ECONOMIC VIABILITY AND COMPLIANCE WITH NIGERIAN LAWS OF ISLAMIC BANKING IN NIGERIA AMIDST MISCONCEPTIONS
Keywords:
Keywords: Islamic Banking; Nigeria; Misconceptions; Ethical Finance; Financial Inclusion; Shari’ah ComplianceAbstract
Islamic banking, a non-interest financial system rooted in Sharia principles, has gained significant
traction in Nigeria over the past two decades. Emerging as a viable alternative to conventional
banking, it aims to promote ethical finance, financial inclusion, and socio-economic development.
However, its growth has been met with widespread misconceptions, ranging from its perceived
exclusivity to Muslims to doubts about its economic viability, compliance with Nigerian laws, and
operational transparency. These misconceptions have not only shaped public perception but also
hindered the broader adoption of Islamic banking products and services. This article using
qualitative legal analysis method examines misconceptions surrounding Islamic banking,
evaluates legal frameworks, and assesses operational models through literature review and case
studies. By analyzing legal frameworks, such as the Central Bank of Nigeria’s guidelines and the
Banks and Other Financial Institutions Act (BOFIA), the study establishes the legitimacy and
regulatory compliance of Islamic banking. Furthermore, it evaluates operational models,
including profit-and-loss sharing (Mudarabah) and asset-backed financing (Murabaha), to
demonstrate their economic viability and alignment with global best practices.
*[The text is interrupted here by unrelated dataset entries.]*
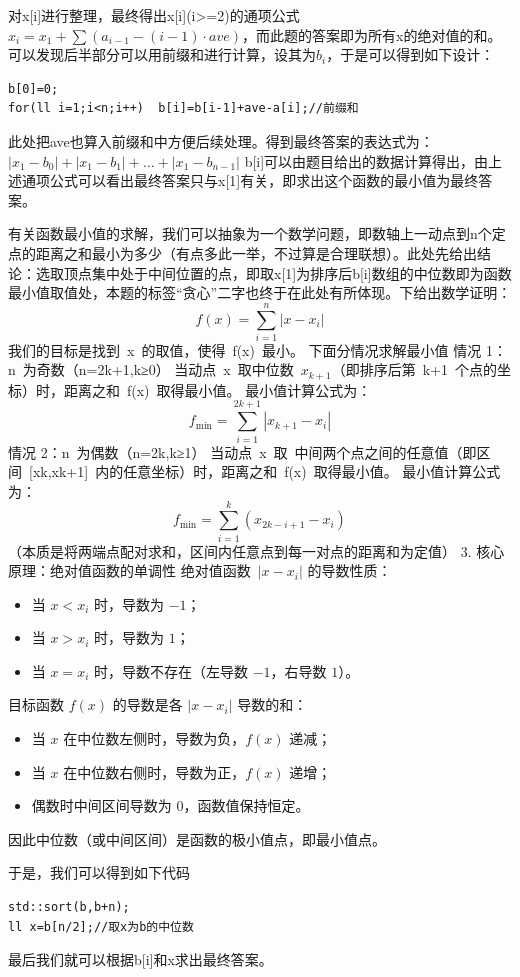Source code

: \documentclass[supercite]{Experimental_Report}
\theoremstyle{definition}
\begin{document}
对x[i]进行整理，最终得出x[i](i>=2)的通项公式$x_i = x_1 + \sum (a_{i-1} - (i-1) \cdot ave)$，而此题的答案即为所有x的绝对值的和。可以发现后半部分可以用前缀和进行计算，设其为$b_i$，于是可以得到如下设计：
\begin{lstlisting}
b[0]=0;
for(ll i=1;i<n;i++)  b[i]=b[i-1]+ave-a[i];//前缀和
\end{lstlisting}
此处把ave也算入前缀和中方便后续处理。得到最终答案的表达式为：$|x_1 - b_0| + |x_1 - b_1| + \dots + |x_1 - b_{n-1}|$
b[i]可以由题目给出的数据计算得出，由上述通项公式可以看出最终答案只与x[1]有关，即求出这个函数的最小值为最终答案。

有关函数最小值的求解，我们可以抽象为一个数学问题，即数轴上一动点到n个定点的距离之和最小为多少（有点多此一举，不过算是合理联想）。此处先给出结论：选取顶点集中处于中间位置的点，即取x[1]为排序后b[i]数组的中位数即为函数最小值取值处，本题的标签“贪心”二字也终于在此处有所体现。下给出数学证明：
\[
f(x) = \sum_{i=1}^n |x - x_i|
\]我们的目标是找到 x 的取值，使得 f(x) 最小。
下面分情况求解最小值
情况 1：n 为奇数（n=2k+1,k≥0）
当动点 x 取中位数 $x_{k+1}$（即排序后第 k+1 个点的坐标）时，距离之和 f(x) 取得最小值。
最小值计算公式为：
\[
f_{\text{min}} = \sum_{i=1}^{2k+1} |x_{k+1} - x_i|
\]
情况 2：n 为偶数（n=2k,k≥1）
当动点 x 取 中间两个点之间的任意值（即区间 [xk​,xk+1​] 内的任意坐标）时，距离之和 f(x) 取得最小值。
最小值计算公式为：
\[
f_{\text{min}} = \sum_{i=1}^k (x_{2k - i + 1} - x_i)
\]（本质是将两端点配对求和，区间内任意点到每一对点的距离和为定值）
3. 核心原理：绝对值函数的单调性
绝对值函数 $|x−x_i|$ 的导数性质：
\begin{itemize}
    \item 当 $x < x_i$ 时，导数为 $-1$；
    \item 当 $x > x_i$ 时，导数为 $1$；
    \item 当 $x = x_i$ 时，导数不存在（左导数 $-1$，右导数 $1$）。
\end{itemize}

目标函数 $f(x)$ 的导数是各 $|x - x_i|$ 导数的和：
\begin{itemize}
    \item 当 $x$ 在中位数左侧时，导数为负，$f(x)$ 递减；
    \item 当 $x$ 在中位数右侧时，导数为正，$f(x)$ 递增；
    \item 偶数时中间区间导数为 $0$，函数值保持恒定。
\end{itemize}
因此中位数（或中间区间）是函数的极小值点，即最小值点。

于是，我们可以得到如下代码
\begin{lstlisting}
std::sort(b,b+n);
ll x=b[n/2];//取x为b的中位数
\end{lstlisting}
最后我们就可以根据b[i]和x求出最终答案。
\end{document}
The socio
economic impacts of Islamic banking are also assessed, highlighting its role in fostering financial
inclusion, supporting small and medium enterprises (SMEs), and promoting ethical investment.
The study reveals that Islamic banking is not only inclusive and accessible to all, regardless of
religious affiliation, but also contributes significantly to Nigeria’s financial inclusion goals and
economic development. To address persistent misconceptions, the article concludes with
actionable recommendations, including public education campaigns, enhanced regulatory clarity,
and proactive stakeholder engagement.